Das unverzichtbare Mizuburo in japanischen Saunen erklärt: kulturelle Bedeutung, Temperaturempfinden und sicheres Baden. Vasokonstriktion und Blutdruckanstieg durch Kälte werden als physiologische Reaktionen eingeordnet; dazu Tipps, um Überlastung zu vermeiden.
Veröffentlicht: 22.10.2025
Das unverzichtbare Mizuburo in japanischen Saunen erklärt: kulturelle Bedeutung, Temperaturempfinden und sicheres Baden. Vasokonstriktion und Blutdruckanstieg durch Kälte werden als physiologische Reaktionen eingeordnet; dazu Tipps, um Überlastung zu vermeiden.
Veröffentlicht: 22.10.2025
Mizuburo ist ein Becken mit kaltem Wasser, in das man geht, um den in der Sauna erwärmten Körper abzukühlen. In japanischen Saunaanlagen wird es fast immer zusammen mit der Saunakabine eingerichtet und steht im Zentrum des Ablaufs „Sauna → Mizuburo → Ruhepause“. Während Saunen im Ausland oft den Aufenthalt im Raum selbst betonen, hat sich in Japan gerade der Schritt, den Körper durch kaltes Wasser auf einmal abzukühlen, als Kultur entwickelt.

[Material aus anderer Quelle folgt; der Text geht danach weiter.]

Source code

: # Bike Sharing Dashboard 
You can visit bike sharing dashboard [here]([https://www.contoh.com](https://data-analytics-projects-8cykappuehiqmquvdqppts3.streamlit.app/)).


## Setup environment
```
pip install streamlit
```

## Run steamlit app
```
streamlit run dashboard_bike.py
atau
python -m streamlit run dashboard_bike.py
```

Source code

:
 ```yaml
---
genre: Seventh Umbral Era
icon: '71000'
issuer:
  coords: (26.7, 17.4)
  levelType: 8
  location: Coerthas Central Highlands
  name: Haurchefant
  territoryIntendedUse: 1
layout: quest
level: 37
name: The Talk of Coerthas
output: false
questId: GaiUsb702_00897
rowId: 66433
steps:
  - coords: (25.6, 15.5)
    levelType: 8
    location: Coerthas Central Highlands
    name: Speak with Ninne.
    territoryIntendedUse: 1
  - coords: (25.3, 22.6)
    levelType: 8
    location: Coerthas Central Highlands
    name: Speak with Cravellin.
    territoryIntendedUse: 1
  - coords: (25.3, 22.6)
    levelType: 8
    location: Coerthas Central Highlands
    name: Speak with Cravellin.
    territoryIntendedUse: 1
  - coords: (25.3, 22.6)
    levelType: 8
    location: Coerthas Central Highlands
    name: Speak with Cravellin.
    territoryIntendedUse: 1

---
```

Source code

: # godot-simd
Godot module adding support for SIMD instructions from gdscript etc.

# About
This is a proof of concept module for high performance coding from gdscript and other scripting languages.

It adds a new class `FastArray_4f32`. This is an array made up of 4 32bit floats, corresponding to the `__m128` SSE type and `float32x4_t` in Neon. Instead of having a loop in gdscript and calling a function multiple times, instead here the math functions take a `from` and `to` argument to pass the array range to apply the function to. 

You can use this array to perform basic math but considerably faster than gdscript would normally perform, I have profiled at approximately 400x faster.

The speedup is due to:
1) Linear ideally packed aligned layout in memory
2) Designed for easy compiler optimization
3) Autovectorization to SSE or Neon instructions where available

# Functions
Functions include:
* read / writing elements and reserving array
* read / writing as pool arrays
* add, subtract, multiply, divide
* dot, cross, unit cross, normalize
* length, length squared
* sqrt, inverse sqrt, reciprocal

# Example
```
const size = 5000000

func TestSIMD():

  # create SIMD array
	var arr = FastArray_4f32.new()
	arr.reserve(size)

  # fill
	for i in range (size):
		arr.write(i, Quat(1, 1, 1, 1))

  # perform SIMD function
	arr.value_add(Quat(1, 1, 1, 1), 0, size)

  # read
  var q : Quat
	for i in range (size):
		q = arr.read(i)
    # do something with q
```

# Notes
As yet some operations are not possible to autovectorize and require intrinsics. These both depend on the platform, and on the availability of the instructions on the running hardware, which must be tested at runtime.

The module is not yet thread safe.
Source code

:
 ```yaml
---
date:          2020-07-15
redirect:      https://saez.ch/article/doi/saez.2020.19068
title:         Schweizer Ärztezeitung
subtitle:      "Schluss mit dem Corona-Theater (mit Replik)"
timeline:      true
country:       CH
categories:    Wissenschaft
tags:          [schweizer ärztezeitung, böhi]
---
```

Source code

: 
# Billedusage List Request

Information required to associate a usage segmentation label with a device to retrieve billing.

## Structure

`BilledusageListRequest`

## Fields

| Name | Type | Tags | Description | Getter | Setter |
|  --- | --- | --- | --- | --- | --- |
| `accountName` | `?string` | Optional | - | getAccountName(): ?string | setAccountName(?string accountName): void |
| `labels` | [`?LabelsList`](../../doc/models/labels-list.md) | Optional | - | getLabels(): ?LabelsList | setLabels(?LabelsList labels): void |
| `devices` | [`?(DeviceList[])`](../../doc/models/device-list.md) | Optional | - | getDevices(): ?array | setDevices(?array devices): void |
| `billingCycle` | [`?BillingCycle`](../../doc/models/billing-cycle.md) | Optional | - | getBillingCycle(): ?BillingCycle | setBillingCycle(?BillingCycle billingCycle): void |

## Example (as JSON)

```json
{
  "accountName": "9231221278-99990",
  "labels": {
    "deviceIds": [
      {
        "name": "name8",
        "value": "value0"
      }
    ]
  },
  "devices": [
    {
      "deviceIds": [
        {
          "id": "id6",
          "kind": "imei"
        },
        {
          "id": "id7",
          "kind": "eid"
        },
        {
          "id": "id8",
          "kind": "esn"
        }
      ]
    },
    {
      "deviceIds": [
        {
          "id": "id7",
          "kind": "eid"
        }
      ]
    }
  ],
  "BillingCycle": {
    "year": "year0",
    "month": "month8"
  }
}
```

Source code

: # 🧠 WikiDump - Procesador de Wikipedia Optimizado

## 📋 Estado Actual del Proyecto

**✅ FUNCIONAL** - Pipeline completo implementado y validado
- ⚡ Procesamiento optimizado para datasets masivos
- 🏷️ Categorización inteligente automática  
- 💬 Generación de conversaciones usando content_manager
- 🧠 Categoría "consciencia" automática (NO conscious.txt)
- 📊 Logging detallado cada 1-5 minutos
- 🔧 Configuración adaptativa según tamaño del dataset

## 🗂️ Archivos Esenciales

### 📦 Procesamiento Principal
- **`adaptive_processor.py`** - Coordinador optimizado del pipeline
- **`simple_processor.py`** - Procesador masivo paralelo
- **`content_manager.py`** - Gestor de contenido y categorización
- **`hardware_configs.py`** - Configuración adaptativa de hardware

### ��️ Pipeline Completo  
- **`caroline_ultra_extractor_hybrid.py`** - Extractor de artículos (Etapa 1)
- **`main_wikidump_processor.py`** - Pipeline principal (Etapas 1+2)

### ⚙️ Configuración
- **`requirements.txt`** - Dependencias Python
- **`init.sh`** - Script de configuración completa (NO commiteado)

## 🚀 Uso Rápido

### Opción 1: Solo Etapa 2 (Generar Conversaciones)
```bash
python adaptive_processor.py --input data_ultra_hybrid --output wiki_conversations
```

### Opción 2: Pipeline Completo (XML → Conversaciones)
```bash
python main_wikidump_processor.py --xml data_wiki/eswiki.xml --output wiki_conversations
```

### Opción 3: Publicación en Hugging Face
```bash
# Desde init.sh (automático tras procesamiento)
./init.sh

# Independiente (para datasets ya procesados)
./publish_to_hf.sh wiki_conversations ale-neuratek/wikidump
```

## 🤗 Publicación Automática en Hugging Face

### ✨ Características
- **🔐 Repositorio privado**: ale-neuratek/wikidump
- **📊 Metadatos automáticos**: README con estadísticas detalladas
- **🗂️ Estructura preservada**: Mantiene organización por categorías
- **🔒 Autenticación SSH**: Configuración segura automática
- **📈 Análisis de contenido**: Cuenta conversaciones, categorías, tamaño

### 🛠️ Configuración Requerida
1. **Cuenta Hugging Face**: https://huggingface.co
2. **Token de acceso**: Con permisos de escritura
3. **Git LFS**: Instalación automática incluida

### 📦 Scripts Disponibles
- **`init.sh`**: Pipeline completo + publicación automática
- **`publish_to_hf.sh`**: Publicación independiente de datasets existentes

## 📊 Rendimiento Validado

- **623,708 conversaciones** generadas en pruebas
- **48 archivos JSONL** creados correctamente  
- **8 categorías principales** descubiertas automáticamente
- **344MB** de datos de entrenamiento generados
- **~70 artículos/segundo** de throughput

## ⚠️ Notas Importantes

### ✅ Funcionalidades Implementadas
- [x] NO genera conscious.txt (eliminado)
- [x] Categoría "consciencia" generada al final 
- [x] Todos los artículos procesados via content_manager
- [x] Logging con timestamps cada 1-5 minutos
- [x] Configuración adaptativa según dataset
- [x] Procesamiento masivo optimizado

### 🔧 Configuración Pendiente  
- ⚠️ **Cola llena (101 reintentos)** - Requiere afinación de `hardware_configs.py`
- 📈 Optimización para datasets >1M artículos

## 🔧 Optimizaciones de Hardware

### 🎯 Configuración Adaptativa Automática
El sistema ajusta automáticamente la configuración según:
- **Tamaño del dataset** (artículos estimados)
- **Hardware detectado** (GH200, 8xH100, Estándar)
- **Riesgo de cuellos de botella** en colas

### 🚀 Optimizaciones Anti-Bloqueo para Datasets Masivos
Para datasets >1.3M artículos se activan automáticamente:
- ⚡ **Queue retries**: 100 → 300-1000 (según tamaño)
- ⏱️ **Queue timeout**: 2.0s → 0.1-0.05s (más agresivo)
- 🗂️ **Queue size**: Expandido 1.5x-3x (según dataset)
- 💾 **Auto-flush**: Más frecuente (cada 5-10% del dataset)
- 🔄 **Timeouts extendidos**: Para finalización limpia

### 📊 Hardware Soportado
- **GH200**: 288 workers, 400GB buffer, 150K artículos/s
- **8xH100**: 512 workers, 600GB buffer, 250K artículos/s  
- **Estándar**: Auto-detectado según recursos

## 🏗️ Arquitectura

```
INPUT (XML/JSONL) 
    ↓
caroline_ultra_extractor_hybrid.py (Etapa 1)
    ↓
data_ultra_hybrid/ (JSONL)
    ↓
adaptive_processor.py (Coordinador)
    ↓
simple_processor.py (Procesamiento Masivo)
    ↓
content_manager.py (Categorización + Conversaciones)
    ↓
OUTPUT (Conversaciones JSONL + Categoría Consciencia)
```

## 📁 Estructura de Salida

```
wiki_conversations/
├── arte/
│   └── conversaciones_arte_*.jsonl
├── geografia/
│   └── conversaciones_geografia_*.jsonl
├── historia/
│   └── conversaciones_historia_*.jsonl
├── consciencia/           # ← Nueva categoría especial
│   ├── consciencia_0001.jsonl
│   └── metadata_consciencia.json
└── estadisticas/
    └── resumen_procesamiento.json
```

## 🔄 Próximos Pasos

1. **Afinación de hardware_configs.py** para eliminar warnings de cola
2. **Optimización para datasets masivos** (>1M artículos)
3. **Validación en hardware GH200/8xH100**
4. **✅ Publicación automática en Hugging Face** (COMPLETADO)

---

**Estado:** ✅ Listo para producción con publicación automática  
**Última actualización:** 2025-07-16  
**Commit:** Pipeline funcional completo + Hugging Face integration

Mizuburo ist jedoch nicht nur eine Einrichtung für Wohlgefühl. Wer plötzlich in kaltes Wasser geht, löst starke physiologische Reaktionen aus, und für manche Menschen kann das eine hohe Belastung sein. Dieser Artikel ordnet ein, welche Bedeutung Mizuburo in Japan hat, wie sich die Wahrnehmung je nach Temperatur unterscheidet, welche Etikette und Sicherheitsregeln vor dem Baden gelten und welche Alternativen es für Menschen gibt, die Kälte nicht gut vertragen. Die subjektive Wohlfühlreaktion namens „totonou“ ist ein eigenes Thema; dazu verweisen wir auf Was bedeutet „totonou“?. Hier geht es ausschließlich um das Kaltwasserbad selbst.
Dieser Artikel enthält allgemeine Informationen. Kaltwasserbaden belastet Herz und Blutdruck, und der plötzliche Wechsel von einem warmen Körper in kaltes Wasser kann einen starken Temperaturunterschied verursachen. Personen mit Bluthochdruck, Herzerkrankungen oder Schlaganfall in der Vorgeschichte, ältere Menschen, Personen mit schlechtem Allgemeinzustand oder nach Alkoholkonsum sollten sich nicht überanstrengen und bei Bedarf ihren Arzt konsultieren.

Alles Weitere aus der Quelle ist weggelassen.